◆ Task description ◆
Within this material, state how many lines include the string "rozdílem". Reply with the number only.

= Beginning of Section =

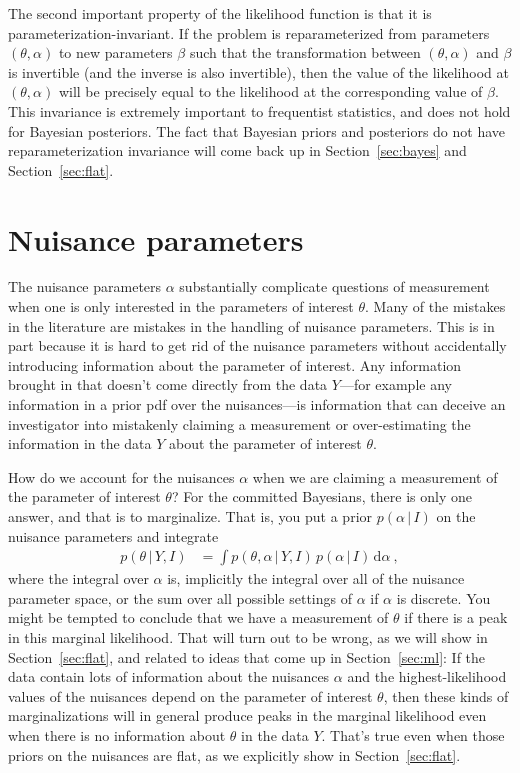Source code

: \documentclass{article}
\newcommand{\sectionname}{Section}
\newcommand{\secref}[1]{\sectionname~\ref{#1}}
\newcommand{\dd}{\mathrm{d}}
\newcommand{\given}{\,|\,}
\begin{document}
The second important property of the likelihood function is that it is par\-am\-e\-ter\-i\-za\-tion-invariant.
If the problem is reparameterized from parameters $(\theta,\alpha)$ to new parameters $\beta$ such that the transformation between $(\theta,\alpha)$ and $\beta$ is invertible (and the inverse is also invertible), then the value of the likelihood at $(\theta,\alpha)$ will be precisely equal to the likelihood at the corresponding value of $\beta$.
This invariance is extremely important to frequentist statistics, and does not hold for Bayesian posteriors.
The fact that Bayesian priors and posteriors do not have reparameterization invariance will come back up in \secref{sec:bayes} and \secref{sec:flat}.

\section{Nuisance parameters}\label{sec:nuisance}
The nuisance parameters $\alpha$ substantially complicate questions of measurement when one is only interested in the parameters of interest $\theta$.
Many of the mistakes in the literature are mistakes in the handling of nuisance parameters.
This is in part because it is hard to get rid of the nuisance parameters without accidentally introducing information about the parameter of interest.
Any information brought in that doesn't come directly from the data $Y$---for example any information in a prior pdf over the nuisances---is information that can deceive an investigator into mistakenly claiming a measurement or over-estimating the information in the data $Y$ about the parameter of interest $\theta$.

How do we account for the nuisances $\alpha$ when we are claiming a measurement of the parameter of interest $\theta$?
For the committed Bayesians, there is only one answer, and that is to marginalize.
That is, you put a prior $p(\alpha\given I)$ on the nuisance parameters and integrate
\begin{align}
    p(\theta\given Y,I) &= \int p(\theta,\alpha\given Y,I)\,p(\alpha\given I)\,\dd\alpha ~,\label{eq:marginallf}
\end{align}
where the integral over $\alpha$ is, implicitly the integral over all of the nuisance parameter space, or the sum over all possible settings of $\alpha$ if $\alpha$ is discrete.
You might be tempted to conclude that we have a measurement of $\theta$ if there is a peak in this marginal likelihood.
That will turn out to be wrong, as we will show in \secref{sec:flat}, and related to ideas that come up in \secref{sec:ml}:
If the data contain lots of information about the nuisances $\alpha$ and the highest-likelihood values of the nuisances depend on the parameter of interest $\theta$, then these kinds of marginalizations will in general produce peaks in the marginal likelihood even when there is no information about $\theta$ in the data $Y$.
That's true even when those priors on the nuisances are flat, as we explicitly show in \secref{sec:flat}.
\end{document}
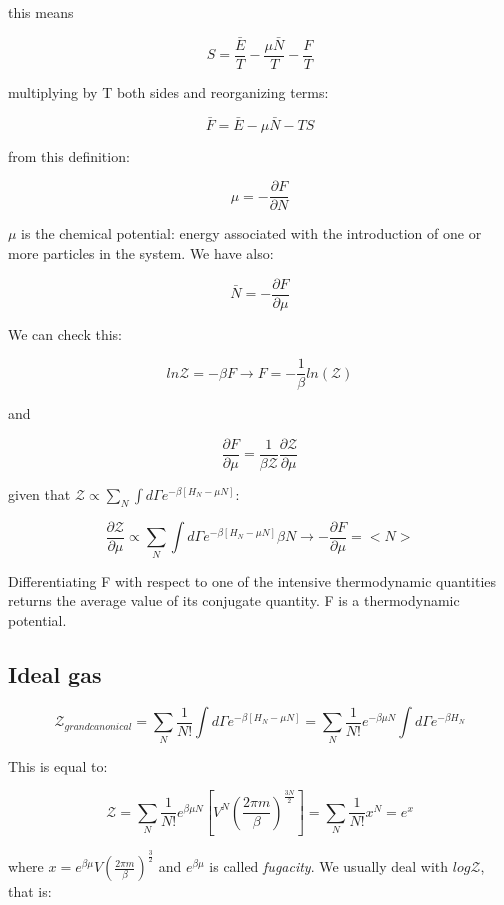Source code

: \documentclass[a4paper, italian, openany]{book}
\begin{document}
this means

$$S = \frac{\bar{E}}{T} - \frac{\mu \bar{N}}{T} - \frac{F}{T}$$

multiplying by T both sides and reorganizing terms:

$$\bar{F} = \bar{E} - \mu\bar{N} -TS$$

from this definition:

$$\mu = -\frac{\partial F}{\partial N}$$

$\mu$ is the chemical potential: energy associated with the introduction of one or more particles in the system. We have also:

$$\bar{N} = -\frac{\partial F}{\partial \mu}$$

We can check this:

$$ln \mathcal{Z} = -\beta F \rightarrow F = -\frac{1}{\beta} ln(\mathcal{Z})$$

and

$$\frac{\partial F}{\partial \mu} = \frac{1}{\beta \mathcal{Z}} \frac{\partial \mathcal{Z}}{\partial \mu}$$

given that $\mathcal{Z} \propto \sum_N \int d\Gamma e^{-\beta\left [ H_N - \mu N \right ]}$:

$$\frac{\partial \mathcal{Z}}{\partial \mu} \propto \sum_N \int d\Gamma e^{-\beta \left [ H_N - \mu N \right ]} \beta N \rightarrow -\frac{\partial F}{\partial \mu} = <N>$$

Differentiating F with respect to one of the intensive thermodynamic quantities returns the average value of its conjugate quantity. F is a thermodynamic potential.

\subsection{Ideal gas}

$$\mathcal{Z}_{grand canonical} = \sum_N \frac{1}{N!} \int d\Gamma e^{-\beta\left [ H_N - \mu N \right ]} = \sum_N \frac{1}{N!} e^{-\beta \mu N} \int d\Gamma e^{-\beta H_N}$$

This is equal to:

$$\mathcal{Z} = \sum_N \frac{1}{N!} e^{\beta \mu N} \left [ V^N \left ( \frac{2\pi m}{\beta} \right )^{\frac{3N}{2}} \right ] = \sum_N \frac{1}{N!} x^N = e^x$$

where $x = e^{\beta \mu} V \left ( \frac{2\pi m}{\beta} \right )^{\frac{3}{2}}$ and $e^{\beta \mu}$ is called \textit{fugacity}.\newline
We usually deal with $log\mathcal{Z}$, that is:
\end{document}
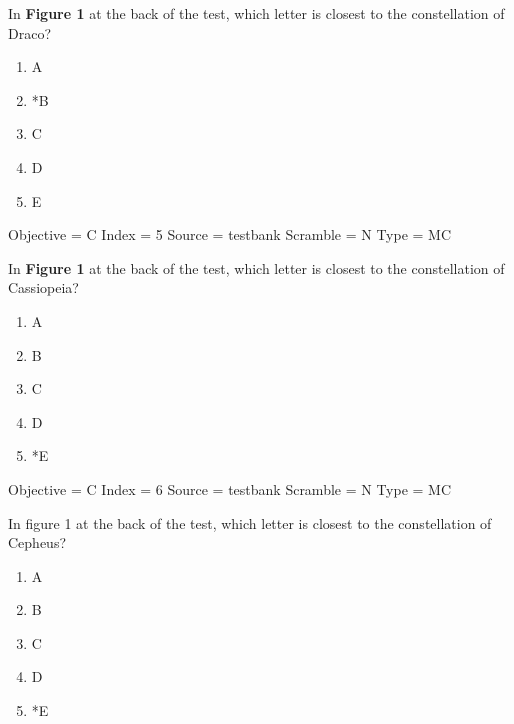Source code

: \documentclass[11pt]{article}
\begin{document}
\begin{enumerate}
\begin{minipage}{\textwidth}
\begin{minipage}{\textwidth}
\item In {\bf Figure 1} at the back of the test, which letter is closest to the constellation of Draco?
\begin{multicols}{3}
\begin{enumerate} 
\setlength{\itemsep}{1pt} 
\setlength{\parskip}{0pt} 
\setlength{\parsep}{0pt}
\setlength{\multicolsep}{1pt} 
\item A
\item *B
\item C
\item D
\item E
\end{enumerate} 
\vfill 
\end{multicols}

Objective = C
Index = 5
Source = testbank
Scramble = N
Type = MC
\end{minipage}
\end{minipage}
\vskip 0.20in

\begin{minipage}{\textwidth}
\begin{minipage}{\textwidth}
\item In {\bf Figure 1} at the back of the test, which letter is closest to the constellation of  Cassiopeia?
\begin{multicols}{3}
\begin{enumerate} 
\setlength{\itemsep}{1pt} 
\setlength{\parskip}{0pt} 
\setlength{\parsep}{0pt}
\setlength{\multicolsep}{1pt} 
\item A
\item B
\item C
\item D
\item *E
\end{enumerate} 
\vfill 
\end{multicols}

Objective = C
Index = 6
Source = testbank
Scramble = N
Type = MC
\end{minipage}
\end{minipage}
\vskip 0.20in

\begin{minipage}{\textwidth}
\begin{minipage}{\textwidth}
\item In figure 1 at the back of the test, which letter is closest to the constellation of Cepheus?
\begin{multicols}{3}
\begin{enumerate} 
\setlength{\itemsep}{1pt} 
\setlength{\parskip}{0pt} 
\setlength{\parsep}{0pt}
\setlength{\multicolsep}{1pt} 
\item A
\item B
\item C
\item D
\item *E
\end{enumerate} 
\vfill 
\end{multicols}


\end{minipage}
\end{minipage}
\end{enumerate}
\end{document}

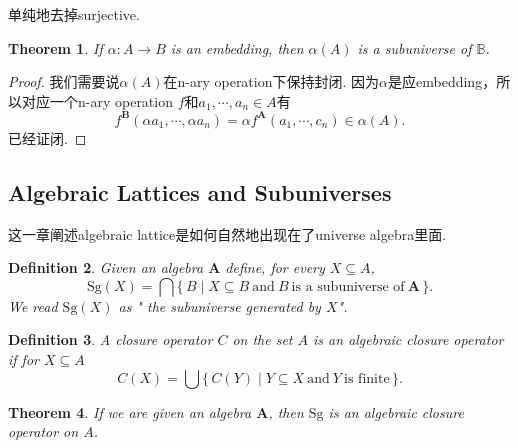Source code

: \documentclass{article}
\newtheorem{theorem}{Theorem}[section]
\newtheorem{definition}[theorem]{Definition}
\newcommand*{\xfunc}[4]{{#2}\colon{#3}{#1}{#4}}
\newcommand*{\func}[3]{\xfunc{\to}{#1}{#2}{#3}}
\newcommand\Set[2]{\{\,#1\mid#2\,\}} %
\newcommand\Sg{\text{Sg}}
\begin{document}
{\color{blue} 单纯地去掉surjective.}

\begin{theorem}
If $\func{\alpha}{A}{B}$ is an embedding, then $\alpha(A)$ is a subuniverse of $\mathbb{B}$.
\end{theorem}

\begin{proof}
我们需要说$\alpha(A)$在n-ary operation下保持封闭. 因为$\alpha$是应embedding，所以对应一个n-ary operation $f$和$a_1,\cdots,a_n \in A$有
$$
f^\mathbf{B}(\alpha a_1,\cdots,\alpha a_n) = \alpha f^\mathbf{A}(a_1,\cdots,c_n) \in \alpha(A).
$$
已经证闭.
\end{proof}

\newpage
\subsection{Algebraic Lattices and Subuniverses}

{\color{red} 这一章阐述algebraic lattice是如何自然地出现在了universe algebra里面}.

\begin{definition}
\rm Given an algebra $\mathbf{A}$ define, for every $X \subseteq A$,
$$
\Sg(X) = \bigcap \Set{B}{X \subseteq B\ \text{and}\ B\ \text{is a subuniverse of}\ \mathbf{A}}.
$$ 
We read $\Sg(X)$ as "{\color{red} the subuniverse generated by $X$}".
\end{definition}

\begin{definition}
\rm A closure operator $C$ on the set $A$ is an {\color{red} algebraic closure  operator} if for $X \subseteq A$
$$
C(X) = \bigcup\Set{C(Y)}{Y \subseteq X\ \text{and}\ Y\ \text{is finite}}.
$$
\end{definition}

\begin{theorem}
\rm If we are given an algebra $\mathbf{A}$, then {\color{red} $\Sg$ is an algebraic closure operator} on $A$.
\end{theorem}
\end{document}
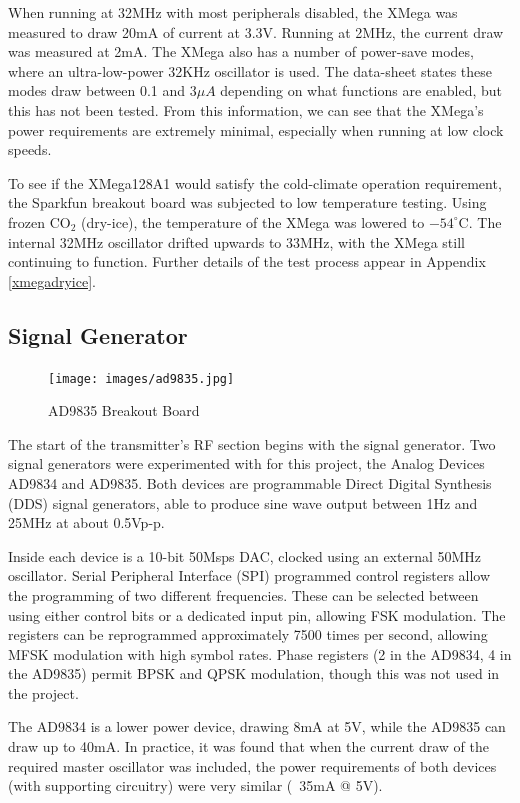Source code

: \documentclass[a4paper,12pt]{article}
\begin{document}
When running at 32MHz with most peripherals disabled, the XMega was measured to draw 20mA of current at 3.3V. Running at 2MHz, the current draw was measured at 2mA. The XMega also has a number of power-save modes, where an ultra-low-power 32KHz oscillator is used. The data-sheet states these modes draw between 0.1 and $3\mu A$ depending on what functions are enabled, but this has not been tested. From this information, we can see that the XMega's power requirements are extremely minimal, especially when running at low clock speeds.

To see if the XMega128A1 would satisfy the cold-climate operation requirement, the Sparkfun breakout board was subjected to low temperature testing. Using frozen CO$_2$ (dry-ice), the temperature of the XMega was lowered to $-54^\circ$C. The internal 32MHz oscillator drifted upwards to 33MHz, with the XMega still continuing to function. Further details of the test process appear in  Appendix \ref{xmegadryice}.


\subsection{Signal Generator}
\begin{figure}
  \begin{center}
    \texttt{[image: images/ad9835.jpg]}
  \end{center}
  \caption{AD9835 Breakout Board}
  \label{fig:ad9835}
\end{figure}
The start of the transmitter's RF section begins with the signal generator. Two signal generators were experimented with for this project, the Analog Devices AD9834 and AD9835. Both devices are programmable Direct Digital Synthesis (DDS) signal generators, able to produce sine wave output between 1Hz and 25MHz at about 0.5Vp-p.

Inside each device is a 10-bit 50Msps DAC, clocked using an external 50MHz oscillator. Serial Peripheral Interface (SPI) programmed control registers allow the programming of two different frequencies. These can be selected between using either control bits or a dedicated input pin, allowing FSK modulation. The registers can be reprogrammed approximately 7500 times per second, allowing MFSK modulation with high symbol rates. Phase registers (2 in the AD9834, 4 in the AD9835) permit BPSK and QPSK modulation, though this was not used in the project.

The AD9834 is a lower power device, drawing 8mA at 5V, while the AD9835 can draw up to 40mA. In practice, it was found that when the current draw of the required master oscillator was included, the power requirements of both devices (with supporting circuitry) were very similar (~35mA @ 5V).
\end{document}
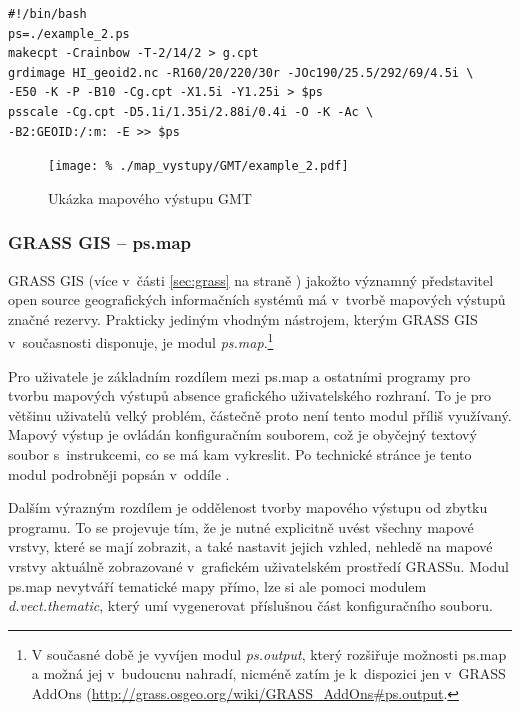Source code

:\documentclass[a4paper,12pt,draft]{article}
\newcommand{\modul}[1]{\emph{#1}}
\begin{document}
\begin{lstlisting}[style=script]
#!/bin/bash
ps=./example_2.ps
makecpt -Crainbow -T-2/14/2 > g.cpt
grdimage HI_geoid2.nc -R160/20/220/30r -JOc190/25.5/292/69/4.5i \
-E50 -K -P -B10 -Cg.cpt -X1.5i -Y1.25i > $ps
psscale -Cg.cpt -D5.1i/1.35i/2.88i/0.4i -O -K -Ac \
-B2:GEOID:/:m: -E >> $ps
\end{lstlisting}


\begin{figure}[h!]
\centering
\texttt{[image: \%
./map\_vystupy/GMT/example\_2.pdf]}
  \caption{Ukázka mapového výstupu GMT}
  \label{fig:gmt}
\end{figure}



\subsubsection{GRASS GIS -- ps.map}
\label{sec:porovnani:psmap}
GRASS GIS (více v~části \ref{sec:grass} na straně \pageref{sec:grass})
jakožto významný představitel open source geografických informačních
systémů má v~tvorbě mapových výstupů značné rezervy. Prakticky
jediným vhodným nástrojem, kterým GRASS GIS v~současnosti disponuje,
je modul \modul{ps.map}.\footnote{V současné době je vyvíjen modul
\modul{ps.output}, který rozšiřuje možnosti ps.map a možná
jej v~budoucnu nahradí, nicméně zatím je k~dispozici jen v~GRASS AddOns
(\url{http://grass.osgeo.org/wiki/GRASS_AddOns\#ps.output}.}

Pro uživatele je základním rozdílem mezi ps.map a ostatními
programy pro tvorbu mapových výstupů  absence grafického uživatelského
rozhraní. To je pro většinu uživatelů velký problém, částečně
proto není tento modul příliš využívaný. Mapový výstup je ovládán
konfiguračním souborem, což je obyčejný textový soubor s~instrukcemi,
co se má kam vykreslit. Po technické stránce je tento modul podrobněji
popsán v~oddíle \nameref{sec:psmap}.

Dalším výrazným rozdílem je oddělenost tvorby mapového výstupu od
zbytku programu. To se projevuje tím, že je nutné explicitně uvést
všechny mapové vrstvy, které se mají zobrazit, a také nastavit jejich
vzhled, nehledě na mapové vrstvy aktuálně zobrazované  v~grafickém
uživatelském prostředí GRASSu. Modul ps.map nevytváří
tematické mapy přímo, lze si ale pomoci modulem \emph{d.vect.thematic},
který umí vygenerovat příslušnou část konfiguračního souboru.
\fi
\end{document}
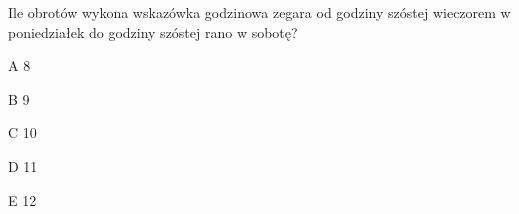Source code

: \begin{tresc}
Ile obrotów wykona wskazówka godzinowa zegara od godziny szóstej wieczorem w poniedziałek do godziny szóstej rano w sobotę?
\end{tresc}
\begin{wariant}{A} 8 \end{wariant}
\begin{wariant}{B} 9 \end{wariant}
\begin{wariant}{C} 10 \end{wariant}
\begin{wariant}{D} 11 \end{wariant}
\begin{wariant}{E} 12 \end{wariant}
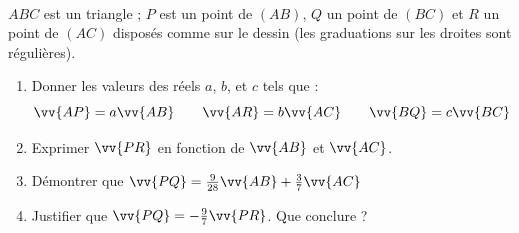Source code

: \documentclass[main.tex]{subfiles}
\begin{document}
%
\begin{exercise} \hfill\\	
$ABC$ est un triangle ; $P$ est un point de $(AB)$, $Q$ un point de $(BC)$ et $R$ un point de $(AC)$ disposés comme sur le dessin (les graduations sur les droites sont régulières). \\
\begin{minipage}{0.5\columnwidth}
\begin{enumerate}
\item Donner les valeurs des réels $a$, $b$, et $c$ tels que :
\[
\vv{AP}=a\vv{AB}\qquad \vv{AR}=b\vv{AC}\qquad\vv{BQ}=c\vv{BC} 
\]  
\item Exprimer $\vv{PR}$ en fonction de $\vv{AB}$ et $\vv{AC}$.
\item Démontrer que $\vv{PQ}=\frac{9}{28}\vv{AB}+\frac{3}{7}\vv{AC}$
\item Justifier que $\vv{PQ}=-\frac{9}{7}\vv{PR}$. Que conclure ?
\end{enumerate} 
\end{minipage}
\begin{minipage}{0.5\columnwidth}\centering
{}
\end{minipage}

\end{exercise}



%	 
\cleardoublepage 
%	
\end{document}
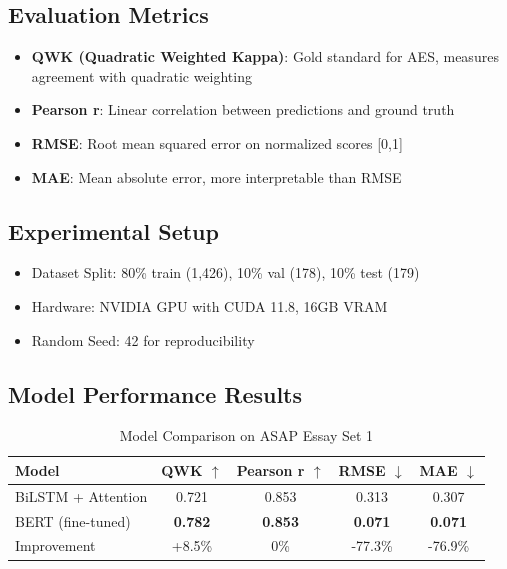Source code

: \documentclass[12pt,a4paper]{article}
\begin{document}
\subsection{Evaluation Metrics}
\begin{itemize}
    \item \textbf{QWK (Quadratic Weighted Kappa)}: Gold standard for AES, measures agreement with quadratic weighting
    \item \textbf{Pearson r}: Linear correlation between predictions and ground truth
    \item \textbf{RMSE}: Root mean squared error on normalized scores [0,1]
    \item \textbf{MAE}: Mean absolute error, more interpretable than RMSE
\end{itemize}

\subsection{Experimental Setup}
\begin{itemize}
    \item Dataset Split: 80\% train (1,426), 10\% val (178), 10\% test (179)
    \item Hardware: NVIDIA GPU with CUDA 11.8, 16GB VRAM
    \item Random Seed: 42 for reproducibility
\end{itemize}

\subsection{Model Performance Results}

\begin{table}[H]
\centering
\caption{Model Comparison on ASAP Essay Set 1}
\begin{tabular}{lcccc}
\toprule
\textbf{Model} & \textbf{QWK} $\uparrow$ & \textbf{Pearson r} $\uparrow$ & \textbf{RMSE} $\downarrow$ & \textbf{MAE} $\downarrow$ \\
\midrule
BiLSTM + Attention & 0.721 & 0.853 & 0.313 & 0.307 \\
BERT (fine-tuned) & \textbf{0.782} & \textbf{0.853} & \textbf{0.071} & \textbf{0.071} \\
\midrule
Improvement & +8.5\% & 0\% & -77.3\% & -76.9\% \\
\bottomrule
\end{tabular}
\end{table}
\end{document}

= End of Section =

◆ Task response ◆
2